In some cases, mediSMART may act as data controller under applicable local regulations and data protection laws. mediSMART takes all necessary measurements regarding protection of personal data when acting as data controller
What we mean by Personal Information is the information which may be capable of identifying the individual such as research investigators or our clients, vendors we work with. Personal information may include, but not limited to, date of birth, e-mail address, name and surname, company information and medical information. You may be requested to provide Personal Information while visiting our web site. If you are a research subject, with your consent, information regarding your medical history and/or laboratory test results may be collected. These information may be transferred to a client which is the sponsor of clinical research you participate, under research protocol and applicable data protection laws. Information collected from you will be replaced with a code which will not enable your Personal Information to be identified.
In some cases, we may request you to provide information via surveys. Participation such surveys is completely voluntary. You may prefer not to provide information via such surveys.
mediSMART does not collect any data about you without your permission. To be able to collect any Personal Information from a clinical research volunteer, an Informed Consent Form must be obtained from volunteer by Institution and/or organization performing the research. The Informed Consent Form must be approved by mediSMART and study sponsor as well as the Ethics Committee and Regulatory Agency giving the positive opinion regarding the initiation of the clinical research in the country. The Informed Consent Form will include Personal Information of volunteer such as name and surname, home address, contact information. The Informed Consent will also include information regarding data protection and permission for use/disclosure of data and access to medical records by study sponsor for data analysis and marketing approval purposes.
All data will be behaved as confidential and will be in a format which will not identify the Personal Information directly.
Unless required by applicable local regulations and law, all collected and processed data will not be publicity available. Only institutions and/or organizations performing the research, study sponsor and authorized mediSMART employee working on behalf of sponsor will be able to access the personal data for research purposes.
All collected information is used to carry out clinical researches and to support research volunteers. When required, data may be available for following authorities:
Regulatory agencies as required by law;
Health authorities as required by law;
Authorized sponsor representatives involving in clinical researches.
You may contact us at mediSMART Ltd. Cinnah Cad. 12/1 06680 Kavaklidere Cankaya Ankara Turkey, email@example.com, if you:
Want to get information regarding accuracy of collected data about you.
Want to update or modify Personal Information collected from you.
Have any concern or complaint regarding collection and/or use of collected Personal Information.
When requested, we will make necessary changes/modifications on any information you have provided to us via our web site.
Research volunteers and/or their legal representatives have also right to request their Personal Information from research institutions and/or organizations via treating physicians as well as reviewing and making modifications on their Personal Information. You can directly notify research institution and/or organization via treating physicians when you have such request to review and/or correct your Personal Information.

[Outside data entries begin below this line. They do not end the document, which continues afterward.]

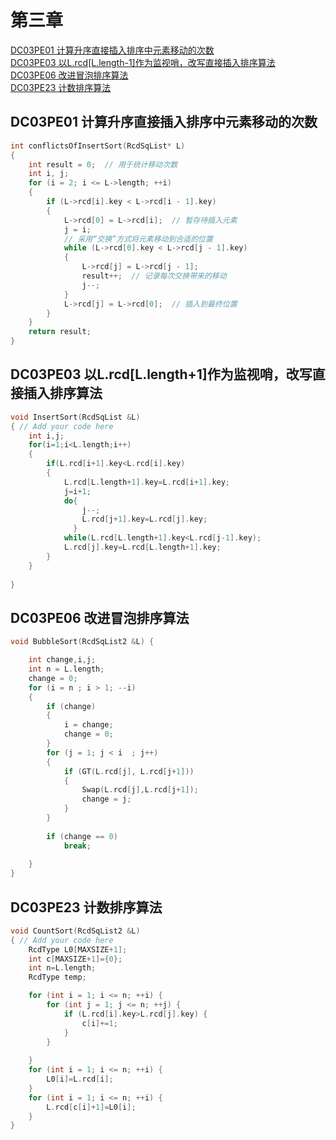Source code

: # 第三章
[DC03PE01 计算升序直接插入排序中元素移动的次数](#DC03PE01-计算升序直接插入排序中元素移动的次数)  
[DC03PE03 以L.rcd\[L.length-1\]作为监视哨，改写直接插入排序算法](#dc03pe03-以lrcdllength1作为监视哨改写直接插入排序算法)  
[DC03PE06 改进冒泡排序算法](#DC03PE06-改进冒泡排序算法)  
[DC03PE23 计数排序算法](#DC03PE23-计数排序算法)
## DC03PE01 计算升序直接插入排序中元素移动的次数
```c
int conflictsOfInsertSort(RcdSqList* L)
{ 
    int result = 0;  // 用于统计移动次数
    int i, j;
    for (i = 2; i <= L->length; ++i)
    {
        if (L->rcd[i].key < L->rcd[i - 1].key)
        { 
            L->rcd[0] = L->rcd[i];  // 暂存待插入元素
            j = i;
            // 采用“交换”方式将元素移动到合适的位置
            while (L->rcd[0].key < L->rcd[j - 1].key)
            { 
                L->rcd[j] = L->rcd[j - 1];
                result++;  // 记录每次交换带来的移动
                j--;
            }
            L->rcd[j] = L->rcd[0];  // 插入到最终位置
        }
    }
    return result;
}

```
## DC03PE03 以L.rcd\[L.length+1]作为监视哨，改写直接插入排序算法
```c
void InsertSort(RcdSqList &L)
{ // Add your code here
	int i,j;
    for(i=1;i<L.length;i++)
    {
        if(L.rcd[i+1].key<L.rcd[i].key)
        {
            L.rcd[L.length+1].key=L.rcd[i+1].key;
            j=i+1;
            do{
                j--;
                L.rcd[j+1].key=L.rcd[j].key;
              }
            while(L.rcd[L.length+1].key<L.rcd[j-1].key);
            L.rcd[j].key=L.rcd[L.length+1].key;
        }    
    }    
 
}
```
## DC03PE06 改进冒泡排序算法
```c
void BubbleSort(RcdSqList2 &L) { 

    int change,i,j;
    int n = L.length;
    change = 0;
    for (i = n ; i > 1; --i)
    {
        if (change)
        {
            i = change;
            change = 0;
        }    
        for (j = 1; j < i  ; j++)
        {
            if (GT(L.rcd[j], L.rcd[j+1]))
            {
                Swap(L.rcd[j],L.rcd[j+1]);
                change = j;                
            }   
        }
        
        if (change == 0)
            break;
 
    }
}
```
## DC03PE23 计数排序算法
```c
void CountSort(RcdSqList2 &L)  
{ // Add your code here
    RcdType L0[MAXSIZE+1];
    int c[MAXSIZE+1]={0};
    int n=L.length;
    RcdType temp;

    for (int i = 1; i <= n; ++i) {
        for (int j = 1; j <= n; ++j) {
            if (L.rcd[i].key>L.rcd[j].key) {
                c[i]+=1;
            }
        }
        
    }
    for (int i = 1; i <= n; ++i) {
        L0[i]=L.rcd[i];
    }
    for (int i = 1; i <= n; ++i) {
        L.rcd[c[i]+1]=L0[i];
    }
}
```

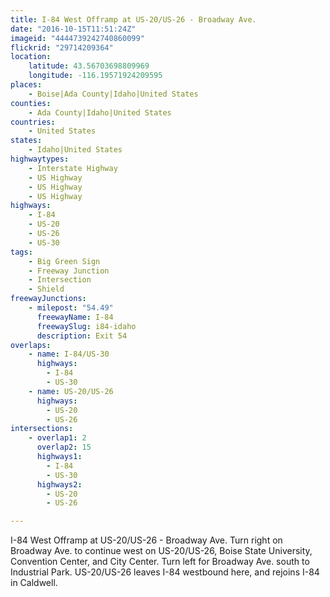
 ```yaml
---
title: I-84 West Offramp at US-20/US-26 - Broadway Ave.
date: "2016-10-15T11:51:24Z"
imageid: "4444739242740860099"
flickrid: "29714209364"
location:
    latitude: 43.56703698809969
    longitude: -116.19571924209595
places:
    - Boise|Ada County|Idaho|United States
counties:
    - Ada County|Idaho|United States
countries:
    - United States
states:
    - Idaho|United States
highwaytypes:
    - Interstate Highway
    - US Highway
    - US Highway
    - US Highway
highways:
    - I-84
    - US-20
    - US-26
    - US-30
tags:
    - Big Green Sign
    - Freeway Junction
    - Intersection
    - Shield
freewayJunctions:
    - milepost: "54.49"
      freewayName: I-84
      freewaySlug: i84-idaho
      description: Exit 54
overlaps:
    - name: I-84/US-30
      highways:
        - I-84
        - US-30
    - name: US-20/US-26
      highways:
        - US-20
        - US-26
intersections:
    - overlap1: 2
      overlap2: 15
      highways1:
        - I-84
        - US-30
      highways2:
        - US-20
        - US-26

---
```

I-84 West Offramp at US-20/US-26 - Broadway Ave.  Turn right on Broadway Ave. to continue west on US-20/US-26, Boise State University, Convention Center, and City Center.  Turn left for Broadway Ave. south to Industrial Park.  US-20/US-26 leaves I-84 westbound here, and rejoins I-84 in Caldwell.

When you desire your Personal Information not be collected and used for research purposes any more, you have right to withdraw your consent any time during the clinical research without having any rationale. When you withdraw your consent, no further Personal Information about you can be collected and processed. However Personal Information collected from you till the date you withdraw your consent, may be used and processed to protect wellbeing of you and integrity of the clinical research.
All data provided to mediSMART is kept in a form which does not contain Personal Information directly. In addition mediSMART takes following precautions to apply high security levels:
mediSMART employees/staff work under company confidentiality policies are aware their responsibilities when handling data.
mediSMART archiving facilities where hard copy filings are performed have restricted access.
Regarding computer security, multi-level protection solutions such as firewalls, password protections are in place.
mediSMART network is protected for unauthorized accesses.
Regular performance testing of network is performed to ensure continuity.
All archived materials and data are kept for research purposes and until the time they are not required for business under applicable local regulations and guidelines.
All mediSMART employees/workers involving in clinical research should comply with mediSMART policies and procedures. Any breach of such confidentiality and procedures are subject to disciplinary action.
If in any case, mediSMART merges with another company or sells some or all parts of its assets or is acquired by another company or transfers all its obligations to another organization/company under certain circumstances, we are entitled to share all information and data provided to us through business or merger partners.